Financial versus Nonfinancial Rewards
Rewards may or may not enhance the employee’s financial well-being. Those that do, do so directly—through wages, bonuses, or profit sharing—or indirectly, through employer subsidized benefits such as retirement plans, paid vacations, paid sick leaves, and purchase discounts.
Nonfinancial rewards present a variety of desirable extras for employees and organizations. These do not directly increase the employees financial position, but make life on the job more pleasant. We will identify a few popular and innovative examples, but creation of these rewards is limited only by HRM’s ingenuity and ability to use them to motivate desirable behavior.
The saying, “One person’s food is another person’s poison,” applies to the entire subject of rewards, but specifically to nonfinancial rewards. What one employee views as “something I’ve always wanted,” another might find relatively useless. Therefore, HRM must take great care in providing the right nonfinancial reward for each person.
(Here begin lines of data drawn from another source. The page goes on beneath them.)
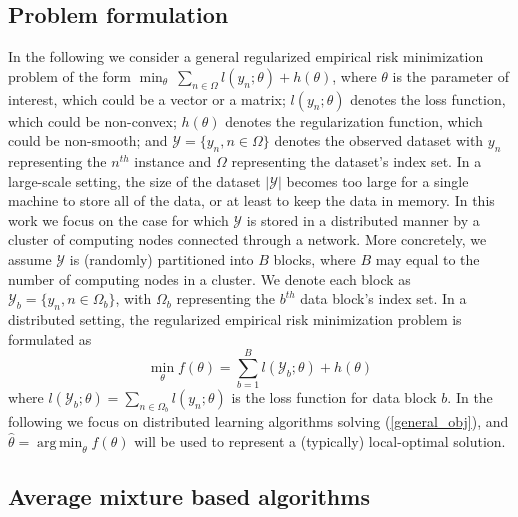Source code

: \documentclass{article}
\DeclareMathOperator*{\argmin}{arg\,min}
\newcommand{\1}[0]{\ensuremath{\boldsymbol{1}}\xspace}
\begin{document}
\subsection{Problem formulation}\label{problem_formulation}
In the following we consider a general regularized empirical risk minimization problem of the form $\min_\theta ~ \sum_{n\in\Omega}l(y_n; \theta)+ h(\theta)$, where $\theta$ is the parameter of interest, which could be a vector or a matrix; $l(y_n; \theta)$ denotes the loss function, which could be non-convex; $h(\theta)$ denotes the regularization function, which could be non-smooth; and $\mathcal{Y} = \{y_n, n\in\Omega\}$ denotes the observed dataset with $y_n$ representing the $n^{th}$ instance and $\Omega$ representing the dataset's index set. In a large-scale setting, the size of the dataset $|\mathcal{Y}|$ becomes too large for a single machine to store all of the data, or at least to keep the data in memory. In this work we focus on the case for which $\mathcal{Y}$ is stored in a distributed manner by a cluster of computing nodes connected through a network. More concretely, we assume $\mathcal{Y}$ is (randomly) partitioned into $B$ blocks, where $B$ may equal to the number of computing nodes in a cluster. We denote each block as $\mathcal{Y}_b = \{y_n, n \in \Omega_b\}$, with $\Omega_b$ representing the $b^{th}$ data block's index set. In a distributed setting, the regularized empirical risk minimization problem is formulated as
\begin{equation}\label{general_obj}
\textstyle\min_{\theta} f(\theta) = \sum_{b=1}^Bl(\mathcal{Y}_b; \theta)+h(\theta)
\end{equation}
where $l(\mathcal{Y}_b; \theta) = \sum_{n\in\Omega_b}l(y_n; \theta)$ is the loss function for data block $b$. In the following we focus on distributed learning algorithms solving (\ref{general_obj}), and $\hat\theta = \argmin_\theta f(\theta)$ will be used to represent a (typically) local-optimal solution.

\subsection{Average mixture based algorithms}\label{avgm}
\end{document}
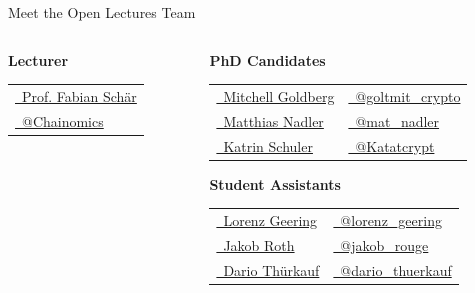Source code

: \documentclass[handout]{beamer}
\begin{document}
\begin{frame}{Meet the Open Lectures Team}
	\begin{columns}[T]
		\begin{column}{0.3\textwidth}
			\center \hspace{-0.5cm}\textbf{Lecturer}
			\begin{table}\small
				\begin{tabular}{F}
					\href{https://linkedin.com/in/fabian-schaer/}{\faLinkedinSquare\ Prof. Fabian Schär}\\
					\href{https://twitter.com/chainomics}{\faTwitterSquare\ @Chainomics}\\
				\end{tabular}
			\end{table}
		\end{column}
		\begin{column}{0.7\textwidth}
			\center \hspace{-0.5cm}\textbf{PhD Candidates}
			\begin{table}\small
				\newcolumntype{F}{>{\raggedright\arraybackslash}p{3.5cm}}
				\begin{tabular}{FF}
					\href{https://linkedin.com/in/mitchell-goldberg/}{\faLinkedinSquare\ Mitchell Goldberg} & \href{https://twitter.com/golmit_crypto}{\faTwitterSquare\ @goltmit\_crypto}\\
					\href{https://linkedin.com/in/mat-nadler/}{\faLinkedinSquare\ Matthias Nadler} & \href{https://twitter.com/mat_nadler}{\faTwitterSquare\ @mat\_nadler}\\
					\href{https://linkedin.com/in/kmschuler/}{\faLinkedinSquare\ Katrin Schuler} & \href{https://twitter.com/Katatcrypt}{\faTwitterSquare\ @Katatcrypt}\\
				\end{tabular}
			\end{table}
			\center \hspace{-0.5cm}\textbf{Student Assistants}
			\begin{table}\small
				\newcolumntype{F}{>{\raggedright\arraybackslash}p{3.5cm}}
				\begin{tabular}{FF}
					\href{https://linkedin.com/in/lorenz-geering-770359a8/}{\faLinkedinSquare\ Lorenz Geering} & \href{https://twitter.com/lorenz_geering}{\faTwitterSquare\ @lorenz\_geering}\\
					\href{https://linkedin.com/in/jakob-roth}{\faLinkedinSquare\ Jakob Roth} & \href{https://twitter.com/jakob_rouge}{\faTwitterSquare\ @jakob\_rouge}\\
					\href{https://linkedin.com/in/dario-thuerkauf/}{\faLinkedinSquare\ Dario Thürkauf} & \href{https://twitter.com/dario_thuerkauf}{\faTwitterSquare\ @dario\_thuerkauf}\\
				\end{tabular}
			\end{table}
		\end{column}
	\end{columns}
\end{frame}
\end{document}
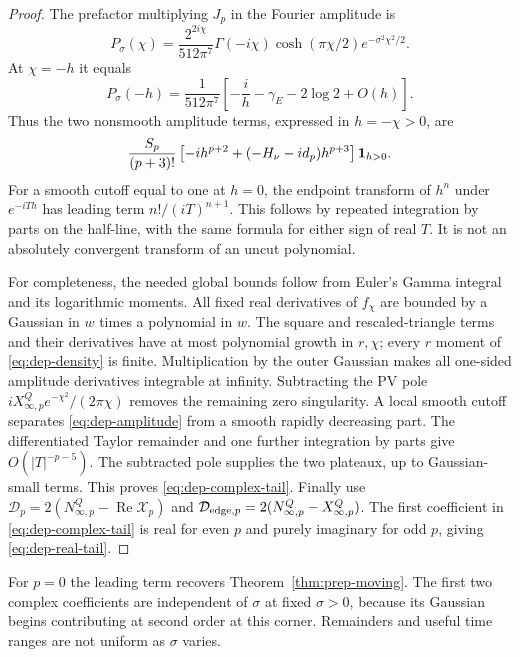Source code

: \begin{proof}
The prefactor multiplying $J_p$ in the Fourier amplitude is
\begin{equation}
 P_\sigma(\chi)=\frac{2^{2i\chi}}{512\pi^7}
   \Gamma(-i\chi)\cosh(\pi\chi/2)e^{-\sigma^2\chi^2/2}.
 \label{eq:dep-prefactor}
\end{equation}
At $\chi=-h$ it equals
\[
 P_\sigma(-h)=\frac1{512\pi^7}
       \left[-\frac ih-\gamma_E-2\log2+O(h)\right].
\]
Thus the two nonsmooth amplitude terms, expressed in $h=-\chi>0$,
are
\begin{equation}
 \frac{S_p}{(p+3)!}\left[-ih^{p+2}
                   +(-H_\nu-id_p)h^{p+3}\right]\one_{h>0}.
 \label{eq:dep-amplitude}
\end{equation}
For a smooth cutoff equal to one at $h=0$, the endpoint transform of
$h^n$ under $e^{-iTh}$ has leading term $n!/(iT)^{n+1}$.
This follows by repeated integration by parts on the half-line, with
the same formula for either sign of real $T$. It is not an absolutely
convergent transform of an uncut polynomial.

For completeness, the needed global bounds follow from Euler's Gamma
integral and its logarithmic moments. All fixed real derivatives of
$f_\chi$ are bounded by a Gaussian in $w$ times a polynomial in $w$.
The square and rescaled-triangle terms and their derivatives have at
most polynomial growth in $r,\chi$; every $r$ moment of \eqref{eq:dep-density}
is finite. Multiplication by the outer Gaussian makes all one-sided
amplitude derivatives integrable at infinity. Subtracting the PV pole
$iX_{\infty,p}^Q e^{-\chi^2}/(2\pi\chi)$ removes the remaining zero
singularity. A local smooth cutoff separates
\eqref{eq:dep-amplitude} from a smooth rapidly decreasing part. The
differentiated Taylor remainder and one further integration by parts
give $O(|T|^{-p-5})$. The subtracted pole supplies the two plateaux,
up to Gaussian-small terms. This proves \eqref{eq:dep-complex-tail}.
Finally use
$\mathcal D_p=2(N_{\infty,p}^Q-\operatorname{Re}\mathcal X_p)$ and
$\mathcal D_{{\rm edge},p}=2(N_{\infty,p}^Q-X_{\infty,p}^Q)$.
The first coefficient in \eqref{eq:dep-complex-tail} is real for even
$p$ and purely imaginary for odd $p$, giving \eqref{eq:dep-real-tail}.
\end{proof}
For $p=0$ the leading term recovers Theorem~\ref{thm:prep-moving}.
The first two complex coefficients are independent of $\sigma$ at
fixed $\sigma>0$, because its Gaussian begins contributing at second
order at this corner. Remainders and useful time ranges are not uniform
as $\sigma$ varies.

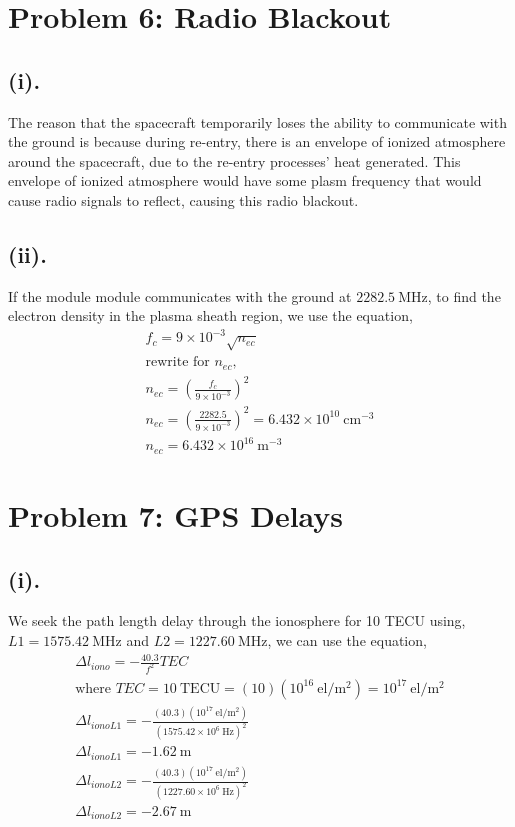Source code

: \documentclass[11pt]{article}
\begin{document}
\newpage
\section*{Problem 6: Radio Blackout}
\subsection*{(i).}
\hspace*{2em}The reason that the spacecraft temporarily loses the ability to communicate
with the ground is because during re-entry, there is an envelope of ionized atmosphere around
the spacecraft, due to the re-entry processes' heat generated. This envelope of ionized atmosphere would
have some plasm frequency that would cause radio signals to reflect, causing this radio blackout.
\subsection*{(ii).}
\hspace*{2em}If the module module communicates with the ground at $2282.5~\mathrm{MHz}$, to find
the electron density in the plasma sheath region, we use the equation,
\begin{gather*}
f_c = 9\times10^{-3}\sqrt{n_{ec}} \\
\text{rewrite for } n_{ec} \text{,}\\
n_{ec} = (\frac{f_c}{9\times10^{-3}})^2 \\
n_{ec} = \left(\frac{2282.5}{9\times10^{-3}}\right)^2 = 6.432\times10^{10}~\mathrm{cm^{-3}} \\
\boxed{n_{ec} = 6.432\times10^{16}~\mathrm{m^{-3}}}
\end{gather*}

\newpage
\section*{Problem 7: GPS Delays}
\subsection*{(i).}
\hspace*{2em}We seek the path length delay through the ionosphere for 10 TECU using,
$L1 = 1575.42~\mathrm{MHz}$ and $L2 = 1227.60~\mathrm{MHz}$, we can use the equation,
\begin{gather*}
\Delta l_{iono} = -\frac{40.3}{f^2}TEC \\
\text{where } TEC = 10~\mathrm{TECU} = (10)(10^{16}~\mathrm{el/m^2}) = 10^{17}~\mathrm{el/m^2} \\
\Delta l_{iono L1} = -\frac{(40.3)(10^{17}~\mathrm{el/m^2})}{(1575.42\times10^{6}~\mathrm{Hz})^2} \\
\boxed{\Delta l_{iono L1} = -1.62~\mathrm{m}}\\
\Delta l_{iono L2} = -\frac{(40.3)(10^{17}~\mathrm{el/m^2})}{(1227.60\times10^{6}~\mathrm{Hz})^2} \\
\boxed{\Delta l_{iono L2} = -2.67~\mathrm{m}}
\end{gather*}
\end{document}
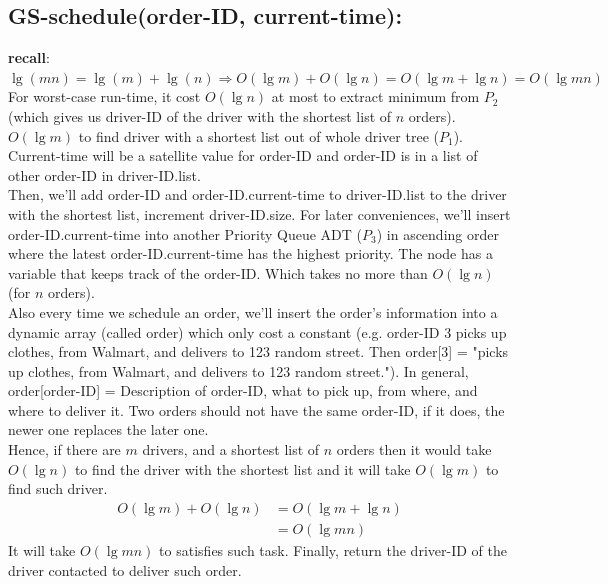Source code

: \documentclass{article}
\begin{document}
\subsection*{GS-schedule(order-ID, current-time):} 
\textbf{recall}: $\lg (mn) = \lg (m) + \lg (n) \Rightarrow O(\lg m) + O(\lg n) = O(\lg m + \lg n) = O(\lg mn) $\\
For worst-case run-time, it cost $O(\lg n)$ at most to extract minimum from $P_2$ (which gives us driver-ID of the driver with the shortest list of $n$ orders). \\
$O(\lg m)$ to find driver with a shortest list out of whole driver tree ($P_1$).
Current-time will be a satellite value for order-ID and order-ID is in a list of other order-ID in driver-ID.list. \\
Then, we'll add order-ID and order-ID.current-time to driver-ID.list to the driver with the shortest list, increment driver-ID.size.
For later conveniences, we'll insert order-ID.current-time into another Priority Queue ADT ($P_3$) in ascending order where the latest order-ID.current-time has the highest priority. The node has a variable that keeps track of the order-ID. Which takes no more than $O(\lg n)$ (for $n$ orders). \\
Also every time we schedule an order, we'll insert the order's information into a dynamic array (called order) which only cost a constant (e.g. order-ID 3 picks up clothes, from Walmart, and delivers to 123 random street. Then order[3] = "picks up clothes, from Walmart, and delivers to 123 random street."). In general, order[order-ID] = Description of order-ID, what to pick up, from where, and where to deliver it. Two orders should not have the same order-ID, if it does, the newer one replaces the later one.\\
Hence, if there are $m$ drivers, and a shortest list of $n$ orders then it would take $O(\lg n)$ to find the driver with the shortest list and it will take $O(\lg m)$ to find such driver.
\begin{align*}
    O(\lg m) + O(\lg n) &= O(\lg m + \lg n) \\
    &= O(\lg mn) 
\end{align*}
It will take $O(\lg mn)$ to satisfies such task. Finally, return the driver-ID of the driver contacted to deliver such order.
\end{document}
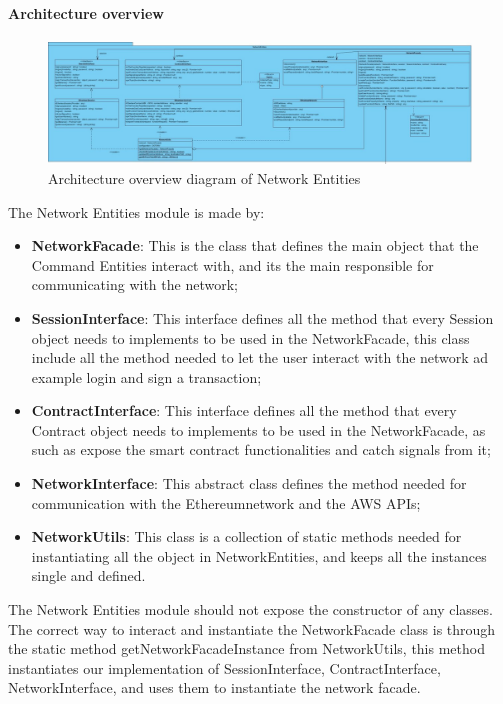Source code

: \paragraph{Architecture overview}
\begin{figure}[h]
	\centering
	\includegraphics[width=\textwidth]{./res/img/networkEntities.jpeg}
	\caption{Architecture overview diagram of Network Entities}
\end{figure}
The Network Entities module is made by:
\begin{itemize}
    \item \textbf{NetworkFacade}: This is the class that defines the main object that the Command Entities interact with, and its the main responsible for communicating with the network;
    \item \textbf{SessionInterface}: This interface defines all the method that every Session object needs to implements to be used in the NetworkFacade, this class include all the method needed to let the user interact with the network ad example login and sign a transaction;
    \item \textbf{ContractInterface}: This interface defines all the method that every Contract object needs to implements to be used in the NetworkFacade, as such as expose the smart contract functionalities and catch signals from it;
    \item \textbf{NetworkInterface}: This abstract class defines the method needed for communication with the Ethereum\glo network and the AWS APIs;
    \item \textbf{NetworkUtils}: This class is a collection of static methods needed for instantiating all the object in NetworkEntities, and keeps all the instances single and defined.
\end{itemize}
The Network Entities module should not expose the constructor of any classes.
The correct way to interact and instantiate the NetworkFacade class is through the static method getNetworkFacadeInstance from NetworkUtils,
this method instantiates our implementation of SessionInterface, ContractInterface, NetworkInterface, and uses them to instantiate the network facade.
With proper selection, organizational benefits should produce significant increases in employee engagement and productivity.
If an employee is status conscious, a fancy office with a large desk, or signed artwork may be just what stimulates her toward top performance. Other status-oriented employees may value an impressive job title, access to the latest technology, their own administrative assistant, or a well-located parking space with their name clearly painted underneath the “Reserved”' sign. Other employees may value opportunities to dress casually while at work or even work in part at home. Such incentives are within the organizations discretion and, carefully used, may enhance performance.